L'utilisation de l'IA générative est encore très corrélée à la tranche d'âge : une enquête Ifop/Talan indique que près de 70 % des 18-24 ans l'utilisent personnellement contre 47 % des 25-34 ans et seulement 22 % des 35 ans et plus17(*). Cependant, les pratiques évoluent très vite : en un an, le nombre d'utilisateurs aurait crû de 60 %.
Lorsqu'ils sont interrogés sur leur perception des outils d'IA générative, les élèves sont enclins à relever la patience infinie de ces systèmes, leur bienveillance, et le fait qu'ils se mettent à leur portée, sans jugement de valeur.
Dans l'enseignement supérieur, selon les résultats d'un sondage de novembre 2023 de l'Institut Sphinx pour le logiciel Compilatio18(*), plus de la moitié des étudiants (55 %) déclaraient utiliser un outil d'IA générative au moins occasionnellement. S'agissant des objectifs poursuivis, 43 % déclaraient avoir recours à l'IA comme d'un assistant à la rédaction, seuls 28 % d'entre eux reformulant néanmoins le texte produit avant de livrer leur travail.

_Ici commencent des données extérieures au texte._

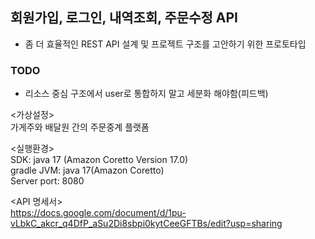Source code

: ## 회원가입, 로그인, 내역조회, 주문수정 API
- 좀 더 효율적인 REST API 설계 및 프로젝트 구조를 고안하기 위한 프로토타입

### TODO
- 리소스 중심 구조에서 user로 통합하지 말고 세분화 해야함(피드백)

<가상설정>  
가게주와 배달원 간의 주문중계 플랫폼

<실행환경>  
SDK: java 17 (Amazon Coretto Version 17.0)  
gradle JVM: java 17(Amazon Coretto)  
Server port: 8080

<API 명세서>  
https://docs.google.com/document/d/1pu-vLbkC_akcr_q4DfP_aSu2Di8sbpi0kytCeeGFTBs/edit?usp=sharing

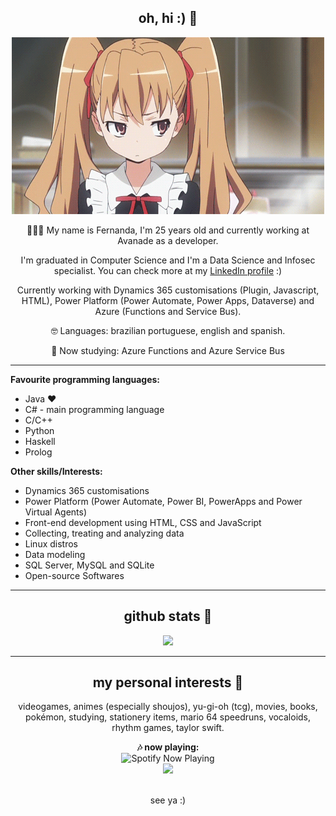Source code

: <h2 align="center"> oh, hi :) 💖 </h2>
<div align="center">
<img src="https://raw.githubusercontent.com/fe-umb/fe-umb/main/taiga.gif">
</div>
<p align="center">👩🏼‍💻 My name is Fernanda, I'm 25 years old and currently working at Avanade as a developer. </p>
<p align="center">I'm graduated in Computer Science and I'm a Data Science and Infosec specialist. You can check more at my <a href="https://www.linkedin.com/in/fernanda-umberto/">LinkedIn profile</a> :) </p>
<p align="center">Currently working with Dynamics 365 customisations (Plugin, Javascript, HTML), Power Platform (Power Automate, Power Apps, Dataverse) and Azure (Functions and Service Bus). </p>
<p align="center">🤓 Languages: brazilian portuguese, english and spanish. </p>
<p align="center">📓 Now studying: Azure Functions and Azure Service Bus </p>
<hr>
<b>Favourite programming languages:</b>
<ul>
  <li>Java ❤️</li>
  <li>C# - main programming language</li>
  <li>C/C++</li>
  <li>Python</li>
  <li>Haskell</li>
  <li>Prolog</li>
</ul>

<b>Other skills/Interests:</b>
<ul>
  <li>Dynamics 365 customisations</li>
  <li>Power Platform (Power Automate, Power BI, PowerApps and Power Virtual Agents)</li>
  <li>Front-end development using HTML, CSS and JavaScript</li>
  <li>Collecting, treating and analyzing data</li>
  <li>Linux distros</li>
  <li>Data modeling</li>
  <li>SQL Server, MySQL and SQLite</li>
  <li>Open-source Softwares</li>
</ul>
<hr>
<h2 align="center"> github stats 💖 </h2>
<div align="center">
<img src="https://github-readme-stats.vercel.app/api/top-langs/?username=fe-umb&theme=dracula&layout=compact" />
<br>
</div>

<hr>
<h2 align="center"> my personal interests 💖 </h2>
<p align="center">videogames, animes (especially shoujos), yu-gi-oh (tcg), movies, books, pokémon, studying, stationery items, mario 64 speedruns, vocaloids, rhythm games, taylor swift.</p>
<div align="center">
<b>🎶 now playing: </b> <br>
<img src="https://spotify-now-playing-fe-umb.vercel.app/api/spotify-playing" alt="Spotify Now Playing" width="350" />
<br>
<img src="https://64.media.tumblr.com/tumblr_lqoh6yVDEy1r1e5pio1_500.gifv">
</div>
<br>
<p align="center"> see ya :) </p>
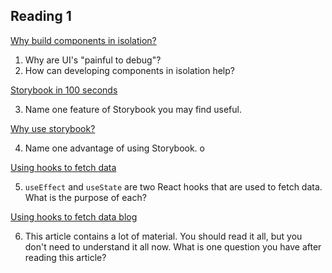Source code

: 
## Reading 1

[Why build components in isolation?](https://storybook.js.org/docs/get-started/why-storybook)

1. Why are UI's "painful to debug"?
2. How can developing components in isolation help?

[Storybook in 100 seconds](https://youtu.be/gdlTFPebzAU?si=nKevNQQW7ALTQuVx)

3. Name one feature of Storybook you may find useful.

[Why use storybook?](https://youtu.be/3LGaZUl7TuA?si=y0iGjxyDKQaTfBfj)

4. Name one advantage of using Storybook.
o

[Using hooks to fetch data](https://www.youtube.com/watch?v=k0WnY0Hqe5c)

5. `useEffect` and `useState` are two React hooks that are used to fetch data. What is the purpose of each?

[Using hooks to fetch data blog](https://www.robinwieruch.de/react-hooks-fetch-data)

6. This article contains a lot of material. You should read it all, but you don't need to understand it all now. What is one question you have after reading this article?
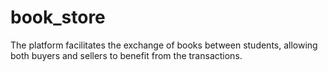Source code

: # book_store
The platform facilitates the exchange of books between students, allowing both buyers and sellers to benefit from the transactions.
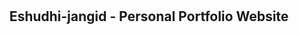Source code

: <div align="center">
  


  <br />
  <br />

  <h2 align="center">Eshudhi-jangid - Personal Portfolio Website</h2>



 

</div>

<br />



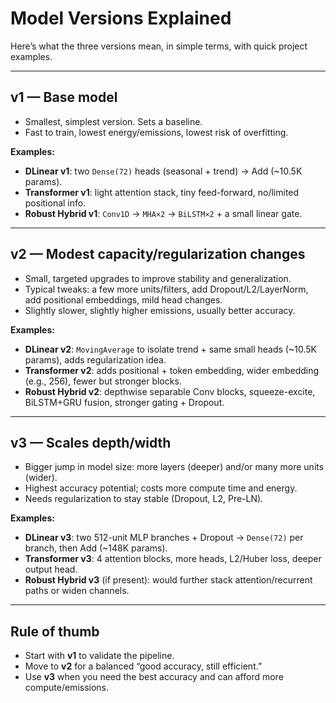 # Model Versions Explained

Here’s what the three versions mean, in simple terms, with quick project examples.

---

## v1 — Base model

- Smallest, simplest version. Sets a baseline.
- Fast to train, lowest energy/emissions, lowest risk of overfitting.

**Examples:**

- **DLinear v1**: two `Dense(72)` heads (seasonal + trend) → Add (~10.5K params).
- **Transformer v1**: light attention stack, tiny feed-forward, no/limited positional info.
- **Robust Hybrid v1**: `Conv1D` → `MHA×2` → `BiLSTM×2` + a small linear gate.

---

## v2 — Modest capacity/regularization changes

- Small, targeted upgrades to improve stability and generalization.
- Typical tweaks: a few more units/filters, add Dropout/L2/LayerNorm, add positional embeddings, mild head changes.
- Slightly slower, slightly higher emissions, usually better accuracy.

**Examples:**

- **DLinear v2**: `MovingAverage` to isolate trend + same small heads (~10.5K params), adds regularization idea.
- **Transformer v2**: adds positional + token embedding, wider embedding (e.g., 256), fewer but stronger blocks.
- **Robust Hybrid v2**: depthwise separable Conv blocks, squeeze-excite, BiLSTM+GRU fusion, stronger gating + Dropout.

---

## v3 — Scales depth/width

- Bigger jump in model size: more layers (deeper) and/or many more units (wider).
- Highest accuracy potential; costs more compute time and energy.
- Needs regularization to stay stable (Dropout, L2, Pre-LN).

**Examples:**

- **DLinear v3**: two 512-unit MLP branches + Dropout → `Dense(72)` per branch, then Add (~148K params).
- **Transformer v3**: 4 attention blocks, more heads, L2/Huber loss, deeper output head.
- **Robust Hybrid v3** (if present): would further stack attention/recurrent paths or widen channels.

---

## Rule of thumb

- Start with **v1** to validate the pipeline.
- Move to **v2** for a balanced “good accuracy, still efficient.”
- Use **v3** when you need the best accuracy and can afford more compute/emissions.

À l'inverse, 56 % des enseignants de l'enseignement supérieur disaient connaître les outils d'IA sans jamais les utiliser et 9 % ne les connaissaient pas, 8 % en utilisaient régulièrement et 27 % occasionnellement. Au total, 65 % des enseignants n'utilisaient pas d'IA générative.

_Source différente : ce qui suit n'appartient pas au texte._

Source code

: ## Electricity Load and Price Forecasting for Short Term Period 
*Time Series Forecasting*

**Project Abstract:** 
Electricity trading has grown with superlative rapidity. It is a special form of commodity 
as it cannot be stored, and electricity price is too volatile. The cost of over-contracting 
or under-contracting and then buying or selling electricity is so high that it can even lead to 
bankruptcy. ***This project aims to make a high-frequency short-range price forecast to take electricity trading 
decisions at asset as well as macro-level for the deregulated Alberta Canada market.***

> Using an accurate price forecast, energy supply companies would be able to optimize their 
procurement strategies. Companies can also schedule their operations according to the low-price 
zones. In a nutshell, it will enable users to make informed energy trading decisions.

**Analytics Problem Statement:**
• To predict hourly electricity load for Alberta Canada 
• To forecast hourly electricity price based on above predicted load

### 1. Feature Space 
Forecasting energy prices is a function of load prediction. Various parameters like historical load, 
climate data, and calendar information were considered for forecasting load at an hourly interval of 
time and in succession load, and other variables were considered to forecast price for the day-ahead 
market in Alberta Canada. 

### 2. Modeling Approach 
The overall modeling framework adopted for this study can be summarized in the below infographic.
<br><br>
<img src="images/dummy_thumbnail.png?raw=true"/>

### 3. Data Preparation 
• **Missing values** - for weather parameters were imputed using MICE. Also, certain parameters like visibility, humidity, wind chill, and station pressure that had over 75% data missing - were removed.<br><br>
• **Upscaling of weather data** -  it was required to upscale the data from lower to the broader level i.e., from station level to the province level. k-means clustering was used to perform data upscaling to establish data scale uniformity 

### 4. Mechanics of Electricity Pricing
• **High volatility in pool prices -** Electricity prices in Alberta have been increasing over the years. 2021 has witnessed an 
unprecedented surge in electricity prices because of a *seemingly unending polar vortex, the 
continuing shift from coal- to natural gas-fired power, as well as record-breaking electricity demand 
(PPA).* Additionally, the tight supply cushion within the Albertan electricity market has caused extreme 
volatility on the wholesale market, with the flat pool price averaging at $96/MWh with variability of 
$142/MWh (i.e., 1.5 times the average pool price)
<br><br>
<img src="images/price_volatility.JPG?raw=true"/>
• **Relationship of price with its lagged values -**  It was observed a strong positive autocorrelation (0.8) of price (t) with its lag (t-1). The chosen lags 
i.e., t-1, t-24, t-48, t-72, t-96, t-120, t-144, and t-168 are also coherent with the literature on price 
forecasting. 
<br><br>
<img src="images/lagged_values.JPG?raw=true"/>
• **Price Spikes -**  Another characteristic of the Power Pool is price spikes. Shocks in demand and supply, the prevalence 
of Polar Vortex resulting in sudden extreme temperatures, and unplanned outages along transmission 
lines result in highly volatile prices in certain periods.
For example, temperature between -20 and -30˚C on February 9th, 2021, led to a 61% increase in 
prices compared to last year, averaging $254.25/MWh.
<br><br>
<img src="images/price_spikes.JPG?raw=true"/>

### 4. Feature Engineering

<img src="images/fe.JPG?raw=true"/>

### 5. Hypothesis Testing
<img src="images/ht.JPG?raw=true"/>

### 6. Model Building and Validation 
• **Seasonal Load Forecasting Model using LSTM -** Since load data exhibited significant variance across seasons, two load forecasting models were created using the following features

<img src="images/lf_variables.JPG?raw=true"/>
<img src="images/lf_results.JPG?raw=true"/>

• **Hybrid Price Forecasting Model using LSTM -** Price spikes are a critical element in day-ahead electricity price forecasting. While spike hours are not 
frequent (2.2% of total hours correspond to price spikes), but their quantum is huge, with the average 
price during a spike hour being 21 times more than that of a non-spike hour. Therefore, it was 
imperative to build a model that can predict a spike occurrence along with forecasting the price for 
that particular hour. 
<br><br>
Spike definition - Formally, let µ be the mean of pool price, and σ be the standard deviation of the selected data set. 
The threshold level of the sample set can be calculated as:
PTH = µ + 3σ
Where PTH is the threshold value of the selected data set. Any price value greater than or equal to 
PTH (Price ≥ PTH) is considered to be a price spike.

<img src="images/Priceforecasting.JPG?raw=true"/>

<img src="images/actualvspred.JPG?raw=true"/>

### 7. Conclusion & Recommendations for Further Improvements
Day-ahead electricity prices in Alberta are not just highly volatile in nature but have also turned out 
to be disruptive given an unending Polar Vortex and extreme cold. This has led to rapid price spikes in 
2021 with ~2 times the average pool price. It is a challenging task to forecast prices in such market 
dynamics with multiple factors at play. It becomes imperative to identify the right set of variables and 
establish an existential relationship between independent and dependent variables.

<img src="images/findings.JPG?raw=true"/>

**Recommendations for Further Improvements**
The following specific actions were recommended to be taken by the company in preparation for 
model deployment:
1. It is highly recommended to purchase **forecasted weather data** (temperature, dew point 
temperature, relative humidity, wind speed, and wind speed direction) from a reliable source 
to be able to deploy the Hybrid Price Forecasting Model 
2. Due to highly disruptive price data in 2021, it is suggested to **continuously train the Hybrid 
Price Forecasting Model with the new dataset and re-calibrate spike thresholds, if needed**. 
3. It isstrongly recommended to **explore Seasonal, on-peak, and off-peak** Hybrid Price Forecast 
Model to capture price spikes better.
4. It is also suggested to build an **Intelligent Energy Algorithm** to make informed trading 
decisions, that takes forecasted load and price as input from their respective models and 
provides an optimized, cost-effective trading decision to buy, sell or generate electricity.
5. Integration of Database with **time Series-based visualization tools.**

Au sein de l'Éducation nationale, en l'absence de démarche structurée et de cadre d'usage partagé, le recours des enseignants à l'IA résulte largement d'initiatives individuelles ou d'expérimentations à petite échelle malgré la mise à disposition d'outils par le ministère au titre de la stratégie pour l'IA déployée depuis 2018. En effet, selon les informations collectées, les outils institutionnels demeurent globalement méconnus et les usages avancés sont rares. L'intégration des outils d'IA dans la pédagogie reste largement fonction de l'appétence de chacun.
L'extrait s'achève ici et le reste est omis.